Bioinformatics-based study to detect chemical compounds that show potential as treatments for pulmonary thromboembolism

Abstract

The objectives of the present study comprised the recognition of major genes related to pulmonary thromboembolism (PTE) and the evaluation of their functional enrichment levels, in addition to the identification of small chemical molecules that may offer potential for use in PTE treatment. The RNA expression profiling of GSE84738 was obtained from the Gene Expression Omnibus database. Following data preprocessing, the differently expressed genes (DEGs) between the PTE group and the control group were identified using the Linear Models for Microarray package. Subsequently, the protein‑protein interaction (PPI) network of these DEGs was examined using the Search Tool for the Retrieval of Interacting Genes/Proteins database, visualized via Cytoscape. The most significantly clustered modules in the network were identified using Multi Contrast Delayed Enhancement, a plugin of Cytoscape. Subsequently, functional enrichment analysis of the DEGs was performed, using the Database for Annotation Visualization and Integrated Discovery tool. Furthermore, the chemical‑target interaction networks were investigated using the Comparative Toxicogenomics Database as visualized via Cytoscape. A total of 548 DEGs (262 upregulated and 286 downregulated) were identified in the PTE group, compared with the control group. The upregulated and downregulated genes were enriched in Gene Ontology terms related to inflammation and eye sarcolemma, respectively. Tumor necrosis factor (TNF) and erb‑b2 receptor tyrosine kinase 2 (ERBB2) were upregulated genes that ranked higher in the PPI network (47 and 40 degrees, respectively) whereas C‑JUN was the most downregulated gene (46). Small chemical molecules ethinyl (135), cyclosporine (126), thrombomodulin precursor (113) and tretinoin (111) had >100 degrees in the DEG‑chemical interaction network.

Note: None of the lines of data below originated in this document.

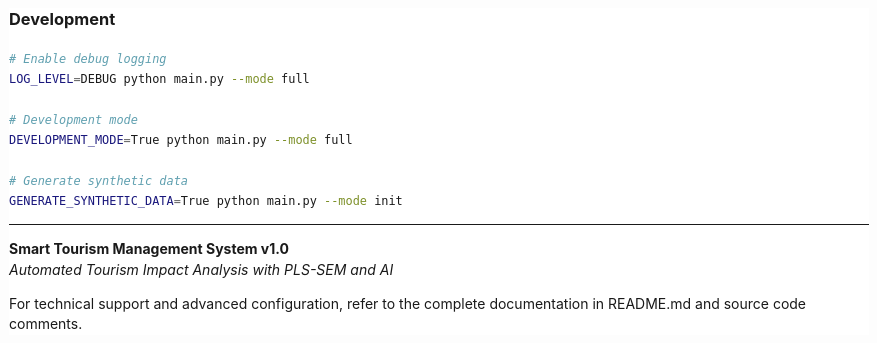 ### Development
```bash
# Enable debug logging
LOG_LEVEL=DEBUG python main.py --mode full

# Development mode
DEVELOPMENT_MODE=True python main.py --mode full

# Generate synthetic data
GENERATE_SYNTHETIC_DATA=True python main.py --mode init
```

---

**Smart Tourism Management System v1.0**  
*Automated Tourism Impact Analysis with PLS-SEM and AI*

For technical support and advanced configuration, refer to the complete documentation in README.md and source code comments.
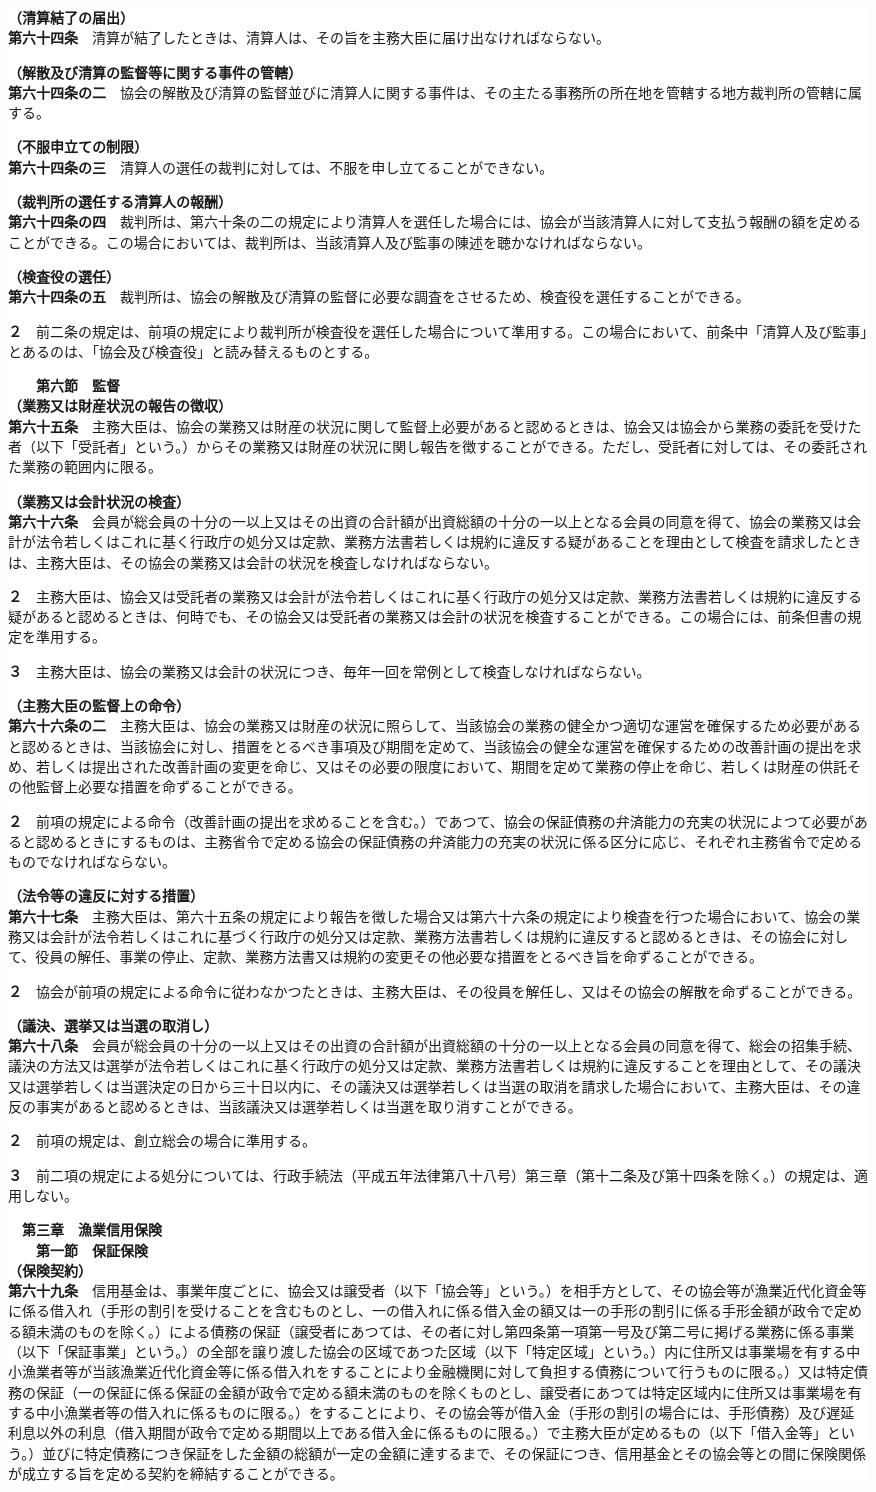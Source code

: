 **（清算結了の届出）**  
**第六十四条**　清算が結了したときは、清算人は、その旨を主務大臣に届け出なければならない。  
  
**（解散及び清算の監督等に関する事件の管轄）**  
**第六十四条の二**　協会の解散及び清算の監督並びに清算人に関する事件は、その主たる事務所の所在地を管轄する地方裁判所の管轄に属する。  
  
**（不服申立ての制限）**  
**第六十四条の三**　清算人の選任の裁判に対しては、不服を申し立てることができない。  
  
**（裁判所の選任する清算人の報酬）**  
**第六十四条の四**　裁判所は、第六十条の二の規定により清算人を選任した場合には、協会が当該清算人に対して支払う報酬の額を定めることができる。この場合においては、裁判所は、当該清算人及び監事の陳述を聴かなければならない。  
  
**（検査役の選任）**  
**第六十四条の五**　裁判所は、協会の解散及び清算の監督に必要な調査をさせるため、検査役を選任することができる。  
  
**２**　前二条の規定は、前項の規定により裁判所が検査役を選任した場合について準用する。この場合において、前条中「清算人及び監事」とあるのは、「協会及び検査役」と読み替えるものとする。  
  
&emsp;&emsp;**第六節　監督**  
**（業務又は財産状況の報告の徴収）**  
**第六十五条**　主務大臣は、協会の業務又は財産の状況に関して監督上必要があると認めるときは、協会又は協会から業務の委託を受けた者（以下「受託者」という。）からその業務又は財産の状況に関し報告を徴することができる。ただし、受託者に対しては、その委託された業務の範囲内に限る。  
  
**（業務又は会計状況の検査）**  
**第六十六条**　会員が総会員の十分の一以上又はその出資の合計額が出資総額の十分の一以上となる会員の同意を得て、協会の業務又は会計が法令若しくはこれに基く行政庁の処分又は定款、業務方法書若しくは規約に違反する疑があることを理由として検査を請求したときは、主務大臣は、その協会の業務又は会計の状況を検査しなければならない。  
  
**２**　主務大臣は、協会又は受託者の業務又は会計が法令若しくはこれに基く行政庁の処分又は定款、業務方法書若しくは規約に違反する疑があると認めるときは、何時でも、その協会又は受託者の業務又は会計の状況を検査することができる。この場合には、前条但書の規定を準用する。  
  
**３**　主務大臣は、協会の業務又は会計の状況につき、毎年一回を常例として検査しなければならない。  
  
**（主務大臣の監督上の命令）**  
**第六十六条の二**　主務大臣は、協会の業務又は財産の状況に照らして、当該協会の業務の健全かつ適切な運営を確保するため必要があると認めるときは、当該協会に対し、措置をとるべき事項及び期間を定めて、当該協会の健全な運営を確保するための改善計画の提出を求め、若しくは提出された改善計画の変更を命じ、又はその必要の限度において、期間を定めて業務の停止を命じ、若しくは財産の供託その他監督上必要な措置を命ずることができる。  
  
**２**　前項の規定による命令（改善計画の提出を求めることを含む。）であつて、協会の保証債務の弁済能力の充実の状況によつて必要があると認めるときにするものは、主務省令で定める協会の保証債務の弁済能力の充実の状況に係る区分に応じ、それぞれ主務省令で定めるものでなければならない。  
  
**（法令等の違反に対する措置）**  
**第六十七条**　主務大臣は、第六十五条の規定により報告を徴した場合又は第六十六条の規定により検査を行つた場合において、協会の業務又は会計が法令若しくはこれに基づく行政庁の処分又は定款、業務方法書若しくは規約に違反すると認めるときは、その協会に対して、役員の解任、事業の停止、定款、業務方法書又は規約の変更その他必要な措置をとるべき旨を命ずることができる。  
  
**２**　協会が前項の規定による命令に従わなかつたときは、主務大臣は、その役員を解任し、又はその協会の解散を命ずることができる。  
  
**（議決、選挙又は当選の取消し）**  
**第六十八条**　会員が総会員の十分の一以上又はその出資の合計額が出資総額の十分の一以上となる会員の同意を得て、総会の招集手続、議決の方法又は選挙が法令若しくはこれに基く行政庁の処分又は定款、業務方法書若しくは規約に違反することを理由として、その議決又は選挙若しくは当選決定の日から三十日以内に、その議決又は選挙若しくは当選の取消を請求した場合において、主務大臣は、その違反の事実があると認めるときは、当該議決又は選挙若しくは当選を取り消すことができる。  
  
**２**　前項の規定は、創立総会の場合に準用する。  
  
**３**　前二項の規定による処分については、行政手続法（平成五年法律第八十八号）第三章（第十二条及び第十四条を除く。）の規定は、適用しない。  
  
&emsp;**第三章　漁業信用保険**  
&emsp;&emsp;**第一節　保証保険**  
**（保険契約）**  
**第六十九条**　信用基金は、事業年度ごとに、協会又は譲受者（以下「協会等」という。）を相手方として、その協会等が漁業近代化資金等に係る借入れ（手形の割引を受けることを含むものとし、一の借入れに係る借入金の額又は一の手形の割引に係る手形金額が政令で定める額未満のものを除く。）による債務の保証（譲受者にあつては、その者に対し第四条第一項第一号及び第二号に掲げる業務に係る事業（以下「保証事業」という。）の全部を譲り渡した協会の区域であつた区域（以下「特定区域」という。）内に住所又は事業場を有する中小漁業者等が当該漁業近代化資金等に係る借入れをすることにより金融機関に対して負担する債務について行うものに限る。）又は特定債務の保証（一の保証に係る保証の金額が政令で定める額未満のものを除くものとし、譲受者にあつては特定区域内に住所又は事業場を有する中小漁業者等の借入れに係るものに限る。）をすることにより、その協会等が借入金（手形の割引の場合には、手形債務）及び遅延利息以外の利息（借入期間が政令で定める期間以上である借入金に係るものに限る。）で主務大臣が定めるもの（以下「借入金等」という。）並びに特定債務につき保証をした金額の総額が一定の金額に達するまで、その保証につき、信用基金とその協会等との間に保険関係が成立する旨を定める契約を締結することができる。  
  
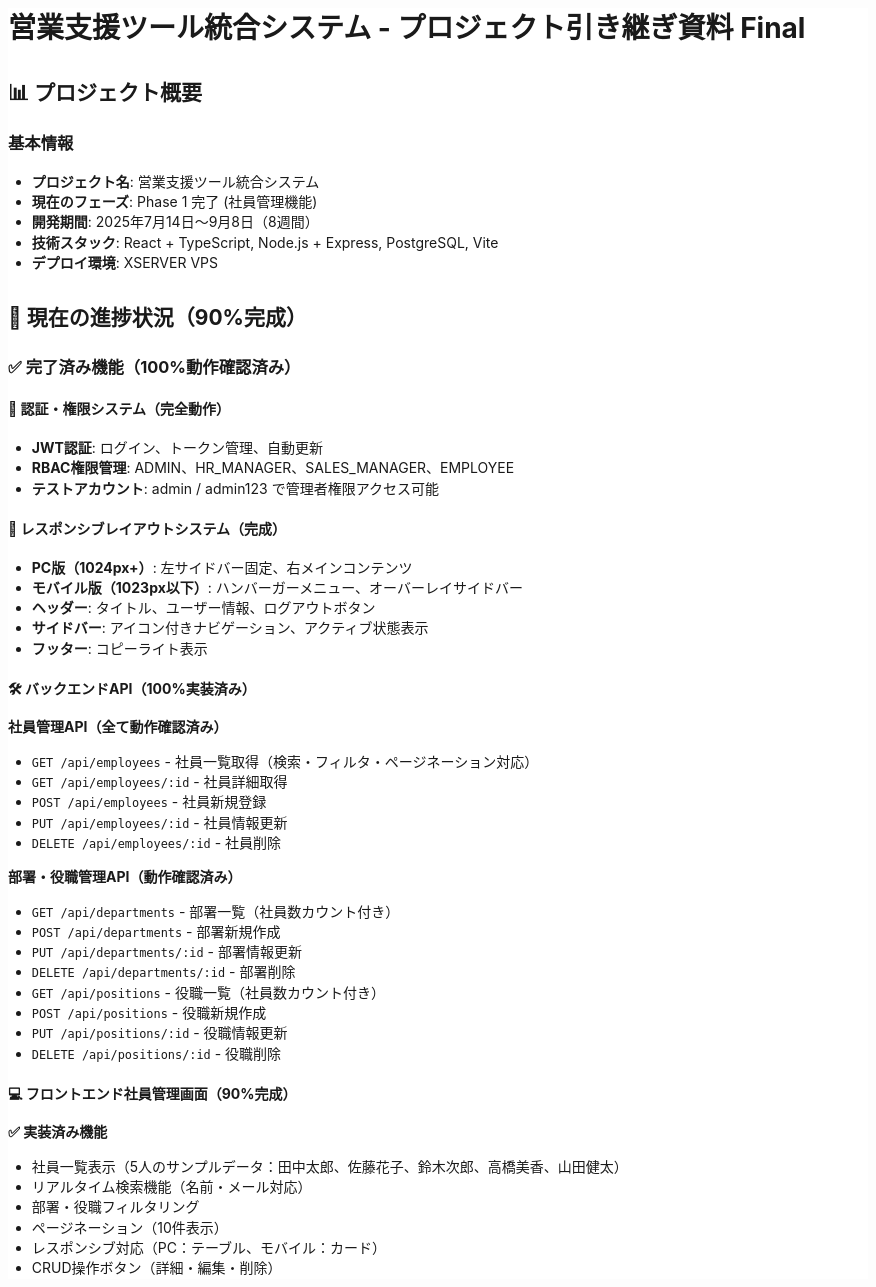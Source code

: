 # 営業支援ツール統合システム - プロジェクト引き継ぎ資料 Final

## 📊 プロジェクト概要

### 基本情報
- **プロジェクト名**: 営業支援ツール統合システム
- **現在のフェーズ**: Phase 1 完了 (社員管理機能)
- **開発期間**: 2025年7月14日〜9月8日（8週間）
- **技術スタック**: React + TypeScript, Node.js + Express, PostgreSQL, Vite
- **デプロイ環境**: XSERVER VPS

## 🎯 現在の進捗状況（90%完成）

### ✅ **完了済み機能（100%動作確認済み）**

#### 🔐 認証・権限システム（完全動作）
- **JWT認証**: ログイン、トークン管理、自動更新
- **RBAC権限管理**: ADMIN、HR_MANAGER、SALES_MANAGER、EMPLOYEE
- **テストアカウント**: admin / admin123 で管理者権限アクセス可能

#### 🎨 レスポンシブレイアウトシステム（完成）
- **PC版（1024px+）**: 左サイドバー固定、右メインコンテンツ
- **モバイル版（1023px以下）**: ハンバーガーメニュー、オーバーレイサイドバー
- **ヘッダー**: タイトル、ユーザー情報、ログアウトボタン
- **サイドバー**: アイコン付きナビゲーション、アクティブ状態表示
- **フッター**: コピーライト表示

#### 🛠️ バックエンドAPI（100%実装済み）
**社員管理API（全て動作確認済み）**
- `GET /api/employees` - 社員一覧取得（検索・フィルタ・ページネーション対応）
- `GET /api/employees/:id` - 社員詳細取得
- `POST /api/employees` - 社員新規登録
- `PUT /api/employees/:id` - 社員情報更新
- `DELETE /api/employees/:id` - 社員削除

**部署・役職管理API（動作確認済み）**
- `GET /api/departments` - 部署一覧（社員数カウント付き）
- `POST /api/departments` - 部署新規作成
- `PUT /api/departments/:id` - 部署情報更新
- `DELETE /api/departments/:id` - 部署削除
- `GET /api/positions` - 役職一覧（社員数カウント付き）
- `POST /api/positions` - 役職新規作成
- `PUT /api/positions/:id` - 役職情報更新
- `DELETE /api/positions/:id` - 役職削除

#### 💻 フロントエンド社員管理画面（90%完成）
**✅ 実装済み機能**
- 社員一覧表示（5人のサンプルデータ：田中太郎、佐藤花子、鈴木次郎、高橋美香、山田健太）
- リアルタイム検索機能（名前・メール対応）
- 部署・役職フィルタリング
- ページネーション（10件表示）
- レスポンシブ対応（PC：テーブル、モバイル：カード）
- CRUD操作ボタン（詳細・編集・削除）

In addition, ethinyl targeted to TNF, whereas TNF and ERBB2 were targeted by cyclosporine, and tretinoin was a targeted chemical of ERBB2. Therefore, cyclosporine, ethinyl, and tretinoin may be potential targets for PTE treatment.

Figure 1

Clustered heat map of differentially expressed genes in the PTE group compared with the control group. The abscissa represents different samples, and the ordinate represents different genes. The red boxes indicate upregulated genes, and the green boxes indicate downregulated genes. Clustering between different samples and different genes were performed based on Pearson’s and Spearman’s correlation coefficients, respectively. PTE, pulmonary thromboembolism.

Figure 2

Top GO terms enriched in DEGs. Top 5 GO terms enriched in (A) upregulated and (B) downregulated DEGs. Red, yellow, and green boxes represent GO BP, CC, and MF, respectively. GO, gene ontology; DEGs, differentially expressed genes; BP, biological process; CC, cellular component; MF, molecular function.

Figure 3

Protein‑protein interaction network of differentially expressed genes. Red circles and green squares represent the upregulated and downregulated genes, respectively. Lines indicate protein-protein interaction.

Figure 4

Results of subnet analysis of the PPI network. (A) Module A, (B) module B, and (C) module C of the PPI network are presented. Red circles and green squares represent the upregulated and downregulated genes, respectively. The lines indicate PPI. PPI, protein‑protein interaction.

Figure 5

Chemical‑target interactional network. The blue quadrilaterals, red circles, and green squares represent the chemical small molecules, the upregulated genes, and the downregulated genes, respectively. Lines indicate protein‑protein interaction.